**What the exercise asks**
Restate all of the records below exactly. Do not carry over any image.

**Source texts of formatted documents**

☆ ☆ ☆

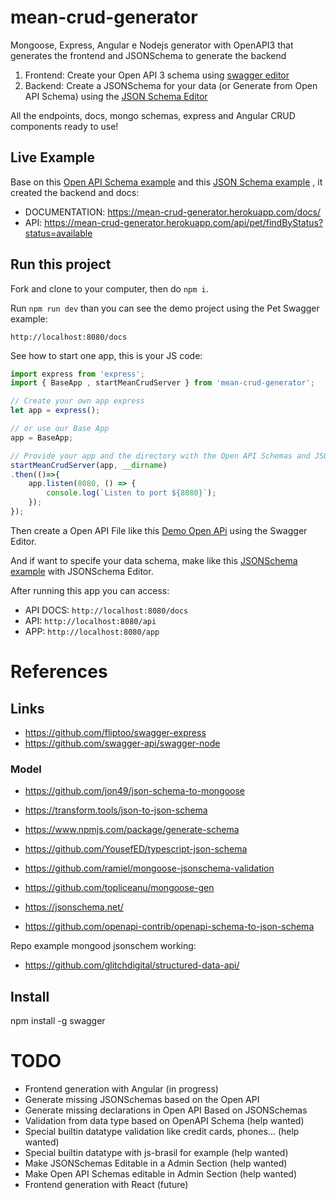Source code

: # mean-crud-generator
Mongoose, Express, Angular e Nodejs generator with OpenAPI3 that generates the frontend and JSONSchema to generate the backend

1. Frontend: Create your Open API 3 schema using [swagger editor](https://swagger.io/tools/swagger-editor/)
2. Backend: Create a JSONSchema for your data (or Generate from Open API Schema) using the [JSON Schema Editor](https://jsonschema.net/)

All the endpoints, docs, mongo schemas, express and Angular CRUD components ready to use!


## Live Example

Base on this [Open API Schema example](./demo/api/index.yaml) and this [JSON Schema example](./demo/schema/pet.json) , it created the backend and docs:

* DOCUMENTATION: https://mean-crud-generator.herokuapp.com/docs/
* API: https://mean-crud-generator.herokuapp.com/api/pet/findByStatus?status=available

## Run this project

Fork and clone to your computer, then do `npm i`.

Run `npm run dev` than you can see the demo project using the Pet Swagger example:

`http://localhost:8080/docs`


See how to start one app, this is your JS code:

```ts
import express from 'express';
import { BaseApp , startMeanCrudServer } from 'mean-crud-generator';

// Create your own app express
let app = express();

// or use our Base App
app = BaseApp;

// Provide your app and the directory with the Open API Schemas and JSONSchemas
startMeanCrudServer(app, __dirname)
.then(()=>{
    app.listen(8080, () => {
        console.log(`Listen to port ${8080}`);
    });
});
```

Then create a Open API File like this [Demo Open APi](./demo/api/index.yaml) using the Swagger Editor.

And if want to specife your data schema, make like this [JSONSchema example](./demo/schema/pet.json) with JSONSchema Editor.

After running this app you can access:
* API DOCS: `http://localhost:8080/docs`
* API: `http://localhost:8080/api`
* APP: `http://localhost:8080/app`

# References

## Links

* https://github.com/fliptoo/swagger-express
* https://github.com/swagger-api/swagger-node

### Model

* https://github.com/jon49/json-schema-to-mongoose
* https://transform.tools/json-to-json-schema
* https://www.npmjs.com/package/generate-schema
* https://github.com/YousefED/typescript-json-schema
* https://github.com/ramiel/mongoose-jsonschema-validation
* https://github.com/topliceanu/mongoose-gen
* https://jsonschema.net/

* https://github.com/openapi-contrib/openapi-schema-to-json-schema


Repo example mongood jsonschem working:
* https://github.com/glitchdigital/structured-data-api/

## Install

npm install -g swagger

# TODO

* Frontend generation with Angular (in progress)
* Generate missing JSONSchemas based on the Open API
* Generate missing declarations in Open API Based on JSONSchemas
* Validation from data type based on OpenAPI Schema (help wanted)
* Special builtin datatype validation like credit cards, phones... (help wanted)
* Special builtin datatype with js-brasil for example (help wanted)
* Make JSONSchemas Editable in a Admin Section  (help wanted)
* Make Open API Schemas editable in Admin Section  (help wanted)
* Frontend generation with React (future)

☆ ☆ ☆

**Finished exercise**
Source code

: # mean-crud-generator
Mongoose, Express, Angular e Nodejs generator with OpenAPI3 that generates the frontend and JSONSchema to generate the backend

1. Frontend: Create your Open API 3 schema using [swagger editor](https://swagger.io/tools/swagger-editor/)
2. Backend: Create a JSONSchema for your data (or Generate from Open API Schema) using the [JSON Schema Editor](https://jsonschema.net/)

All the endpoints, docs, mongo schemas, express and Angular CRUD components ready to use!


## Live Example

Base on this [Open API Schema example](./demo/api/index.yaml) and this [JSON Schema example](./demo/schema/pet.json) , it created the backend and docs:

* DOCUMENTATION: https://mean-crud-generator.herokuapp.com/docs/
* API: https://mean-crud-generator.herokuapp.com/api/pet/findByStatus?status=available

## Run this project

Fork and clone to your computer, then do `npm i`.

Run `npm run dev` than you can see the demo project using the Pet Swagger example:

`http://localhost:8080/docs`


See how to start one app, this is your JS code:

```ts
import express from 'express';
import { BaseApp , startMeanCrudServer } from 'mean-crud-generator';

// Create your own app express
let app = express();

// or use our Base App
app = BaseApp;

// Provide your app and the directory with the Open API Schemas and JSONSchemas
startMeanCrudServer(app, __dirname)
.then(()=>{
    app.listen(8080, () => {
        console.log(`Listen to port ${8080}`);
    });
});
```

Then create a Open API File like this [Demo Open APi](./demo/api/index.yaml) using the Swagger Editor.

And if want to specife your data schema, make like this [JSONSchema example](./demo/schema/pet.json) with JSONSchema Editor.

After running this app you can access:
* API DOCS: `http://localhost:8080/docs`
* API: `http://localhost:8080/api`
* APP: `http://localhost:8080/app`

# References

## Links

* https://github.com/fliptoo/swagger-express
* https://github.com/swagger-api/swagger-node

### Model

* https://github.com/jon49/json-schema-to-mongoose
* https://transform.tools/json-to-json-schema
* https://www.npmjs.com/package/generate-schema
* https://github.com/YousefED/typescript-json-schema
* https://github.com/ramiel/mongoose-jsonschema-validation
* https://github.com/topliceanu/mongoose-gen
* https://jsonschema.net/

* https://github.com/openapi-contrib/openapi-schema-to-json-schema


Repo example mongood jsonschem working:
* https://github.com/glitchdigital/structured-data-api/

## Install

npm install -g swagger

# TODO

* Frontend generation with Angular (in progress)
* Generate missing JSONSchemas based on the Open API
* Generate missing declarations in Open API Based on JSONSchemas
* Validation from data type based on OpenAPI Schema (help wanted)
* Special builtin datatype validation like credit cards, phones... (help wanted)
* Special builtin datatype with js-brasil for example (help wanted)
* Make JSONSchemas Editable in a Admin Section  (help wanted)
* Make Open API Schemas editable in Admin Section  (help wanted)
* Frontend generation with React (future)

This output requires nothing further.